Can you explain to them why I do the things I do..
Why I hurt myself on the outside to block out the feelings in the inside..
I'd explain it to them myself, but they just wouldn't understand my point of view.
They ask me where my hair is and expect a funny story like how my little brother got bored and shaved it all off while I was sleeping.
That is what I tell some people.
Others, I just tell them the truth.
I have Trichotillomania.
I'm not surprised when they have no idea what that is.
But it's okay; so many people ask me about it that soon everyone will know what it is.
I can see the shock on their faces when I tell them I pull my hair out.

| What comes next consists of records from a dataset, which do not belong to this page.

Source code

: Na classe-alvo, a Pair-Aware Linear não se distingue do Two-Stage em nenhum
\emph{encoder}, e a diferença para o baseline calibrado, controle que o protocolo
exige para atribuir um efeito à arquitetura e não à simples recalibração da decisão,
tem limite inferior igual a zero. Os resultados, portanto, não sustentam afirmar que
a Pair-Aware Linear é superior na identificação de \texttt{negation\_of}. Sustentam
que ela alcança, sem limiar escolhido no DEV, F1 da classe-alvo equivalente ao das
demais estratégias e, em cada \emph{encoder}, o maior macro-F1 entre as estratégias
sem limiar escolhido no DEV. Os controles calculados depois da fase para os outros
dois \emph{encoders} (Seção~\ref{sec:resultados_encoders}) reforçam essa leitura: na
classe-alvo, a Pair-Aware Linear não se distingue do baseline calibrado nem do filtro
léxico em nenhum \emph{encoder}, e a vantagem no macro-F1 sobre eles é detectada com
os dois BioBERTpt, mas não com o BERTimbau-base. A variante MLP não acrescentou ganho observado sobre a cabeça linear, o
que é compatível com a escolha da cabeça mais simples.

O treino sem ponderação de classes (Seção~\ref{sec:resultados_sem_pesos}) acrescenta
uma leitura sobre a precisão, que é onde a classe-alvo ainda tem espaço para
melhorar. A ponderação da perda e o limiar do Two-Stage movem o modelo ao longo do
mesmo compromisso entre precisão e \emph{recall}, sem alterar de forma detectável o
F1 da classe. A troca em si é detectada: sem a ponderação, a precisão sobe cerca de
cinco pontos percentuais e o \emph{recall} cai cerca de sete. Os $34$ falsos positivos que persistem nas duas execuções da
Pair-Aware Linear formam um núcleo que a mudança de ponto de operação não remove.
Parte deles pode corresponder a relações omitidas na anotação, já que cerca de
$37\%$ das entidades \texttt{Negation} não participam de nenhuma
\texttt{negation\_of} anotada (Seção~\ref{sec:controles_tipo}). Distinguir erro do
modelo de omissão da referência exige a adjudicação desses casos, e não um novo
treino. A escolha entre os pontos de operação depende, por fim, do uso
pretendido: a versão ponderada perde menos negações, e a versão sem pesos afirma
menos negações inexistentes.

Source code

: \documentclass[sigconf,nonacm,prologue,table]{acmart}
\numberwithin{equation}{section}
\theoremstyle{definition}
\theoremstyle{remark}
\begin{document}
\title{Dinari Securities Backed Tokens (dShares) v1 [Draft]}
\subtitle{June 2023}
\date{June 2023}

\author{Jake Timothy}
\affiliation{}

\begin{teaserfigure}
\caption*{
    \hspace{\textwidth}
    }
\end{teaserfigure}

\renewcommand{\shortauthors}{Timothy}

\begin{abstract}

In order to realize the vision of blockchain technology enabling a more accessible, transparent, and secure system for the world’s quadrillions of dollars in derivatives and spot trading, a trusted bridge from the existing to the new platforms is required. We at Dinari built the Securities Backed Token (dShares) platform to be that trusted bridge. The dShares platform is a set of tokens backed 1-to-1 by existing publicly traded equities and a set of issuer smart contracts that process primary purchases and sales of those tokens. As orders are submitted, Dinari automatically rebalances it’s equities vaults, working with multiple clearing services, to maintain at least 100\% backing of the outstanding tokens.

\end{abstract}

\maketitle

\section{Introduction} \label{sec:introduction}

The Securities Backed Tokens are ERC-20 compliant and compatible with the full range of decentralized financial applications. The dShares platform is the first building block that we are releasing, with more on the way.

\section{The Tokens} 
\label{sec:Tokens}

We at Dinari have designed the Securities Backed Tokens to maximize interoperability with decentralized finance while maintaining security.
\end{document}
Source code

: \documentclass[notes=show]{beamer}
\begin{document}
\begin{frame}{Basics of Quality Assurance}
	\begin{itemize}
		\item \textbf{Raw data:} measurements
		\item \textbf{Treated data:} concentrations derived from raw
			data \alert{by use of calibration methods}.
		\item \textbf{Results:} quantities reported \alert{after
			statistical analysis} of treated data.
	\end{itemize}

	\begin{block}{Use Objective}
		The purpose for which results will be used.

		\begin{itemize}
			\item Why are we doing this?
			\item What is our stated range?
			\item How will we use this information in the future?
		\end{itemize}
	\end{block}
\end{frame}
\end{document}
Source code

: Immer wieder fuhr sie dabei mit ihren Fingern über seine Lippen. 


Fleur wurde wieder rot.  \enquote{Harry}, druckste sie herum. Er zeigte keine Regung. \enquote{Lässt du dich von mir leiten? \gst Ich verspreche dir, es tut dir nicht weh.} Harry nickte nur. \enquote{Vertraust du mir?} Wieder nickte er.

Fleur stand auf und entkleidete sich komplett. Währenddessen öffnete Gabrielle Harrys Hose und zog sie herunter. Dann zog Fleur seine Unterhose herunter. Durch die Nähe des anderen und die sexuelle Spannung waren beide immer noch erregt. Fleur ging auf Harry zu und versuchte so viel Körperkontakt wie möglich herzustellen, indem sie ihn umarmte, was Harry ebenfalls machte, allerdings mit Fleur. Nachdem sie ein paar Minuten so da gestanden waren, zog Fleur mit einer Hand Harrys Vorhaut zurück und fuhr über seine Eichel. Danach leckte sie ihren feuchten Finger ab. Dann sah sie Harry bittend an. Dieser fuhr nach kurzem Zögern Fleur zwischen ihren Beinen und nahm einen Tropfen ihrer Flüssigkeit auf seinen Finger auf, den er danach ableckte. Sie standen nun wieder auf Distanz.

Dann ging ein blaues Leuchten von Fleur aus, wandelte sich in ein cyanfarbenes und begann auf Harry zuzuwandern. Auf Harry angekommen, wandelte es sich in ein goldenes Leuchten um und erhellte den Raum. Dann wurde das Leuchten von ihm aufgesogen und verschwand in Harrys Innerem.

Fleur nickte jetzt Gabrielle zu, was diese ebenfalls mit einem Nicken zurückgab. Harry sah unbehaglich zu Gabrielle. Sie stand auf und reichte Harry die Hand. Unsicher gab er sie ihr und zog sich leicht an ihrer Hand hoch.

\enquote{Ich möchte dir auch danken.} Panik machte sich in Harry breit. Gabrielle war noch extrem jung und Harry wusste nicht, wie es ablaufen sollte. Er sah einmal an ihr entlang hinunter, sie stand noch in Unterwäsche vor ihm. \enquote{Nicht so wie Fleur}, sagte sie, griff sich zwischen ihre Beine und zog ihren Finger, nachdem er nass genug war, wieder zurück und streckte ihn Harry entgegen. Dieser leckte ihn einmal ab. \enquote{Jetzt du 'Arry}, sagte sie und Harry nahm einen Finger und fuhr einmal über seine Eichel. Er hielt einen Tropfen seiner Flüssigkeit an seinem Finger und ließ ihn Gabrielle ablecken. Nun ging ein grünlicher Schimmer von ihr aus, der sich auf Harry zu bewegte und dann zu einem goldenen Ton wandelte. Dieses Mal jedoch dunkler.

Then comes my favorite question of all time, WHY?!!
I should tell them I do it because a bunch of evil clowns come and told me that at night they would come and chew on my hair like baby kittens do until it all falls out. And I'm afraid of clowns so I definitely don't want that to happen, so.. I just pull it out myself so the clowns can't chew on it.
How much do you want to bet that they' look at me like I'm insane.
Not only do I pull my hair out, but also I'm blaming it on "evil"clowns.
I guess I am crazy.
Pulling my hair out is a habit for me.
One that is too hard to quit.
Like you with biting your nails, or smoking.
Yep. Just tell that I'm a freak and to leave me alone.
Let me Rip my hair Into Pieces in peace.
I've heard of the compulsive habit of ripping your hair out, but i've never seen a poem done on it before.
You did it excellently.
The thing is, people fail to realise that it's just a nervous habit like biting nails or picking teeth.